Retype each record below word for word. Leave the pictures out.
------ EXTRACTED MATERIAL ------
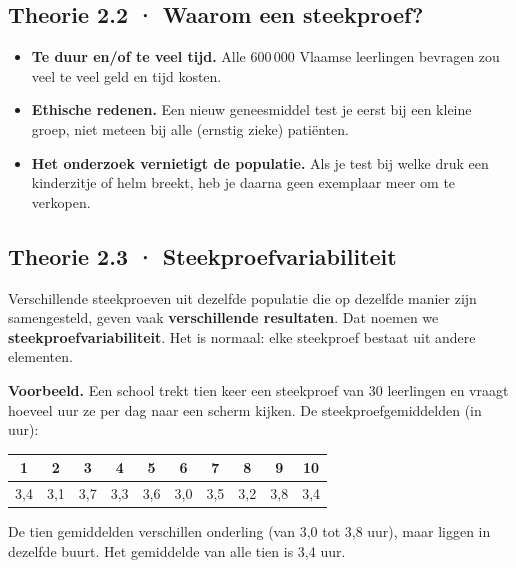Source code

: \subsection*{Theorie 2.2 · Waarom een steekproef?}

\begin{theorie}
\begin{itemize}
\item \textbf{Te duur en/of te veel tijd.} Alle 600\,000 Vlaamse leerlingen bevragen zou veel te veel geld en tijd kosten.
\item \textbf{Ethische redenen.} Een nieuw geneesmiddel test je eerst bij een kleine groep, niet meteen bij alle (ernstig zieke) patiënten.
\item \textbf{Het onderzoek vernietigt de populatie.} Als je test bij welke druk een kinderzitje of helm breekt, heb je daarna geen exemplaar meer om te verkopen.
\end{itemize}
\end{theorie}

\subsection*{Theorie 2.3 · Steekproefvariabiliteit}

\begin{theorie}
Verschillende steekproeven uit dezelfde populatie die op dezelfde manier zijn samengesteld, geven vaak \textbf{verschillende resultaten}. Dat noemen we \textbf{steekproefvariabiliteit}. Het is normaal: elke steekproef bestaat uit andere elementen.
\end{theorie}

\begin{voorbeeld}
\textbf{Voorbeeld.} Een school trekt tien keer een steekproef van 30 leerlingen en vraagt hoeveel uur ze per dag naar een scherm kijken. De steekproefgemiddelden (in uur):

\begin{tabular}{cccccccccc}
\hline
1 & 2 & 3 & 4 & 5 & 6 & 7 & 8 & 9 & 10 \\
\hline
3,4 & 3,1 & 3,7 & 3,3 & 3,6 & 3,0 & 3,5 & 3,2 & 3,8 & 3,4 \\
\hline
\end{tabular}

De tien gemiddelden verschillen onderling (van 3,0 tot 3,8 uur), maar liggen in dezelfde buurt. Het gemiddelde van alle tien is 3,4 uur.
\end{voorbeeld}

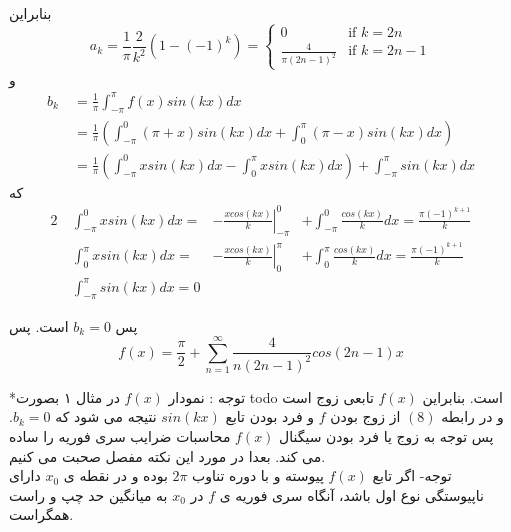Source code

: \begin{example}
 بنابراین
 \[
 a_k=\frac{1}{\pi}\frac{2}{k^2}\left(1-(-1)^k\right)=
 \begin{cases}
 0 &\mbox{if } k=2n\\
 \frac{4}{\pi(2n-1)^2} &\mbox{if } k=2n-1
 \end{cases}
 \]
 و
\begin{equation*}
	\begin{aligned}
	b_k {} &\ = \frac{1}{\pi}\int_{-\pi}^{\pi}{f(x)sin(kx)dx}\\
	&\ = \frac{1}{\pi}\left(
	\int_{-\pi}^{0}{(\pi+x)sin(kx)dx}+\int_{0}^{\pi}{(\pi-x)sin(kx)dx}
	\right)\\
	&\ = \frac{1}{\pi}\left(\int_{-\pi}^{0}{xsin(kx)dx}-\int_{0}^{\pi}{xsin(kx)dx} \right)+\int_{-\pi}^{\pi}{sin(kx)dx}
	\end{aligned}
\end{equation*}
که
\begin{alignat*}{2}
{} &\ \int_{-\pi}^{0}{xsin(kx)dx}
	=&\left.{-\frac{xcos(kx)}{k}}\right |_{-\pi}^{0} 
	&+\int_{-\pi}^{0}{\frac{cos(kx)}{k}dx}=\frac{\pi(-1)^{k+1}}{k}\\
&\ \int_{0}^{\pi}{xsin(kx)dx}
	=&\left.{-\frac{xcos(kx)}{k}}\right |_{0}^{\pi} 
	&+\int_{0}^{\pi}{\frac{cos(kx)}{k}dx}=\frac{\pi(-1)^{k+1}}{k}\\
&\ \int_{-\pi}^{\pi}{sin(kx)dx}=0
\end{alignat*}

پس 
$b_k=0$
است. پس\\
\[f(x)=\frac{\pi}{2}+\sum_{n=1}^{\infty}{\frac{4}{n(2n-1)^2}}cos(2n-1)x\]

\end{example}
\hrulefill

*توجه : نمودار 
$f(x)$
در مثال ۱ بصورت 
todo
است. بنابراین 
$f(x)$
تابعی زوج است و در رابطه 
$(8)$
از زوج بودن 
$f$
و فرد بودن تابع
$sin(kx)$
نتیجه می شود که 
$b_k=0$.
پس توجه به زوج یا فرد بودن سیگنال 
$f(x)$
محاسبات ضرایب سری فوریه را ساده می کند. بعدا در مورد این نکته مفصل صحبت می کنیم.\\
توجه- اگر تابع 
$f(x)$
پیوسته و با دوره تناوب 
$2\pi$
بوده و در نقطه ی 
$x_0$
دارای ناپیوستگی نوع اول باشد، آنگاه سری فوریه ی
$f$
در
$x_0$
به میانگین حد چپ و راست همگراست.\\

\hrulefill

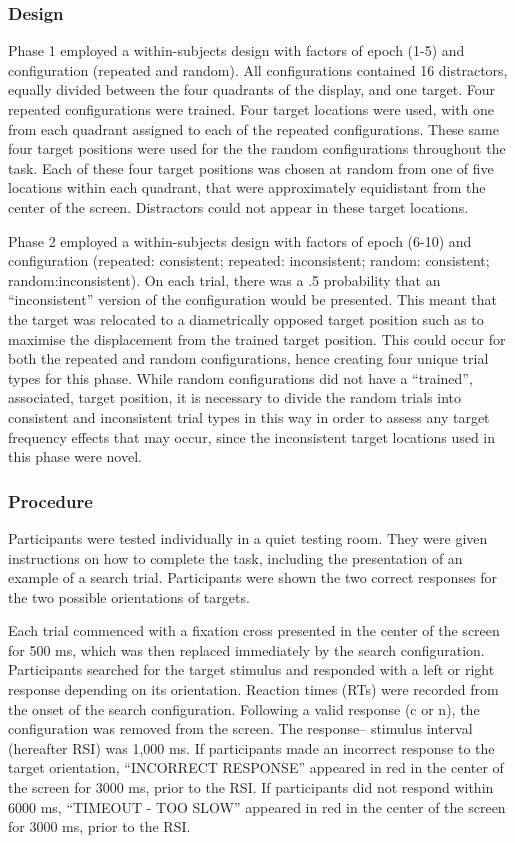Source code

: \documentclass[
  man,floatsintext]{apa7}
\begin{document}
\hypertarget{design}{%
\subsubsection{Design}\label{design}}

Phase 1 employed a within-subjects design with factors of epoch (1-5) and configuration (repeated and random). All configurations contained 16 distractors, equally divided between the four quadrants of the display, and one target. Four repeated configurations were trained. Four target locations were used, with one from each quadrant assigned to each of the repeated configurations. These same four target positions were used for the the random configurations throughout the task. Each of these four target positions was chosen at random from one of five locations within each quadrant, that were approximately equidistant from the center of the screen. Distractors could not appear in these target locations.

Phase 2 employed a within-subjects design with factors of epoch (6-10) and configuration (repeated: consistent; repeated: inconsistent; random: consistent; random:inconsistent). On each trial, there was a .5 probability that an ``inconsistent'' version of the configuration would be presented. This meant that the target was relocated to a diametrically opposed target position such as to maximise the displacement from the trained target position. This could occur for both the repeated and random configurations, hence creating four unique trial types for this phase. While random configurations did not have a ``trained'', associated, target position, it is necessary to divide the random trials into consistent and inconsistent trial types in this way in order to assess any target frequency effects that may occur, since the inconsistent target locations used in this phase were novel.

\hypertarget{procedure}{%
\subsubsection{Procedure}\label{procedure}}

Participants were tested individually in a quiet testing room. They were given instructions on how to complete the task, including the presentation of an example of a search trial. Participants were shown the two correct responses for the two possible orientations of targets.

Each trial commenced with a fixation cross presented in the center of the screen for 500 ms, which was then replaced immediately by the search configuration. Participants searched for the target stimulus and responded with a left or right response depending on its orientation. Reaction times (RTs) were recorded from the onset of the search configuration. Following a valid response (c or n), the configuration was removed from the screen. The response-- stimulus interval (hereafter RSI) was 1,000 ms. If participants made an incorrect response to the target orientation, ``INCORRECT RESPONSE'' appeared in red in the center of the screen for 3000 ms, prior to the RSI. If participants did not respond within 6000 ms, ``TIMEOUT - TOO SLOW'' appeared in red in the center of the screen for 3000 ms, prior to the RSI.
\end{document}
------
▶ _EXERCISE RESULT_:
Source code

: \subsection*{Theorie 2.2 · Waarom een steekproef?}

\begin{theorie}
\begin{itemize}
\item \textbf{Te duur en/of te veel tijd.} Alle 600\,000 Vlaamse leerlingen bevragen zou veel te veel geld en tijd kosten.
\item \textbf{Ethische redenen.} Een nieuw geneesmiddel test je eerst bij een kleine groep, niet meteen bij alle (ernstig zieke) patiënten.
\item \textbf{Het onderzoek vernietigt de populatie.} Als je test bij welke druk een kinderzitje of helm breekt, heb je daarna geen exemplaar meer om te verkopen.
\end{itemize}
\end{theorie}

\subsection*{Theorie 2.3 · Steekproefvariabiliteit}

\begin{theorie}
Verschillende steekproeven uit dezelfde populatie die op dezelfde manier zijn samengesteld, geven vaak \textbf{verschillende resultaten}. Dat noemen we \textbf{steekproefvariabiliteit}. Het is normaal: elke steekproef bestaat uit andere elementen.
\end{theorie}

\begin{voorbeeld}
\textbf{Voorbeeld.} Een school trekt tien keer een steekproef van 30 leerlingen en vraagt hoeveel uur ze per dag naar een scherm kijken. De steekproefgemiddelden (in uur):

\begin{tabular}{cccccccccc}
\hline
1 & 2 & 3 & 4 & 5 & 6 & 7 & 8 & 9 & 10 \\
\hline
3,4 & 3,1 & 3,7 & 3,3 & 3,6 & 3,0 & 3,5 & 3,2 & 3,8 & 3,4 \\
\hline
\end{tabular}

De tien gemiddelden verschillen onderling (van 3,0 tot 3,8 uur), maar liggen in dezelfde buurt. Het gemiddelde van alle tien is 3,4 uur.
\end{voorbeeld}

Source code

: \begin{example}
 بنابراین
 \[
 a_k=\frac{1}{\pi}\frac{2}{k^2}\left(1-(-1)^k\right)=
 \begin{cases}
 0 &\mbox{if } k=2n\\
 \frac{4}{\pi(2n-1)^2} &\mbox{if } k=2n-1
 \end{cases}
 \]
 و
\begin{equation*}
	\begin{aligned}
	b_k {} &\ = \frac{1}{\pi}\int_{-\pi}^{\pi}{f(x)sin(kx)dx}\\
	&\ = \frac{1}{\pi}\left(
	\int_{-\pi}^{0}{(\pi+x)sin(kx)dx}+\int_{0}^{\pi}{(\pi-x)sin(kx)dx}
	\right)\\
	&\ = \frac{1}{\pi}\left(\int_{-\pi}^{0}{xsin(kx)dx}-\int_{0}^{\pi}{xsin(kx)dx} \right)+\int_{-\pi}^{\pi}{sin(kx)dx}
	\end{aligned}
\end{equation*}
که
\begin{alignat*}{2}
{} &\ \int_{-\pi}^{0}{xsin(kx)dx}
	=&\left.{-\frac{xcos(kx)}{k}}\right |_{-\pi}^{0} 
	&+\int_{-\pi}^{0}{\frac{cos(kx)}{k}dx}=\frac{\pi(-1)^{k+1}}{k}\\
&\ \int_{0}^{\pi}{xsin(kx)dx}
	=&\left.{-\frac{xcos(kx)}{k}}\right |_{0}^{\pi} 
	&+\int_{0}^{\pi}{\frac{cos(kx)}{k}dx}=\frac{\pi(-1)^{k+1}}{k}\\
&\ \int_{-\pi}^{\pi}{sin(kx)dx}=0
\end{alignat*}

پس 
$b_k=0$
است. پس\\
\[f(x)=\frac{\pi}{2}+\sum_{n=1}^{\infty}{\frac{4}{n(2n-1)^2}}cos(2n-1)x\]

\end{example}
\hrulefill

*توجه : نمودار 
$f(x)$
در مثال ۱ بصورت 
todo
است. بنابراین 
$f(x)$
تابعی زوج است و در رابطه 
$(8)$
از زوج بودن 
$f$
و فرد بودن تابع
$sin(kx)$
نتیجه می شود که 
$b_k=0$.
پس توجه به زوج یا فرد بودن سیگنال 
$f(x)$
محاسبات ضرایب سری فوریه را ساده می کند. بعدا در مورد این نکته مفصل صحبت می کنیم.\\
توجه- اگر تابع 
$f(x)$
پیوسته و با دوره تناوب 
$2\pi$
بوده و در نقطه ی 
$x_0$
دارای ناپیوستگی نوع اول باشد، آنگاه سری فوریه ی
$f$
در
$x_0$
به میانگین حد چپ و راست همگراست.\\

\hrulefill

Source code

: \documentclass[
  man,floatsintext]{apa7}
\begin{document}
\hypertarget{design}{%
\subsubsection{Design}\label{design}}

Phase 1 employed a within-subjects design with factors of epoch (1-5) and configuration (repeated and random). All configurations contained 16 distractors, equally divided between the four quadrants of the display, and one target. Four repeated configurations were trained. Four target locations were used, with one from each quadrant assigned to each of the repeated configurations. These same four target positions were used for the the random configurations throughout the task. Each of these four target positions was chosen at random from one of five locations within each quadrant, that were approximately equidistant from the center of the screen. Distractors could not appear in these target locations.

Phase 2 employed a within-subjects design with factors of epoch (6-10) and configuration (repeated: consistent; repeated: inconsistent; random: consistent; random:inconsistent). On each trial, there was a .5 probability that an ``inconsistent'' version of the configuration would be presented. This meant that the target was relocated to a diametrically opposed target position such as to maximise the displacement from the trained target position. This could occur for both the repeated and random configurations, hence creating four unique trial types for this phase. While random configurations did not have a ``trained'', associated, target position, it is necessary to divide the random trials into consistent and inconsistent trial types in this way in order to assess any target frequency effects that may occur, since the inconsistent target locations used in this phase were novel.

\hypertarget{procedure}{%
\subsubsection{Procedure}\label{procedure}}

Participants were tested individually in a quiet testing room. They were given instructions on how to complete the task, including the presentation of an example of a search trial. Participants were shown the two correct responses for the two possible orientations of targets.

Each trial commenced with a fixation cross presented in the center of the screen for 500 ms, which was then replaced immediately by the search configuration. Participants searched for the target stimulus and responded with a left or right response depending on its orientation. Reaction times (RTs) were recorded from the onset of the search configuration. Following a valid response (c or n), the configuration was removed from the screen. The response-- stimulus interval (hereafter RSI) was 1,000 ms. If participants made an incorrect response to the target orientation, ``INCORRECT RESPONSE'' appeared in red in the center of the screen for 3000 ms, prior to the RSI. If participants did not respond within 6000 ms, ``TIMEOUT - TOO SLOW'' appeared in red in the center of the screen for 3000 ms, prior to the RSI.
\end{document}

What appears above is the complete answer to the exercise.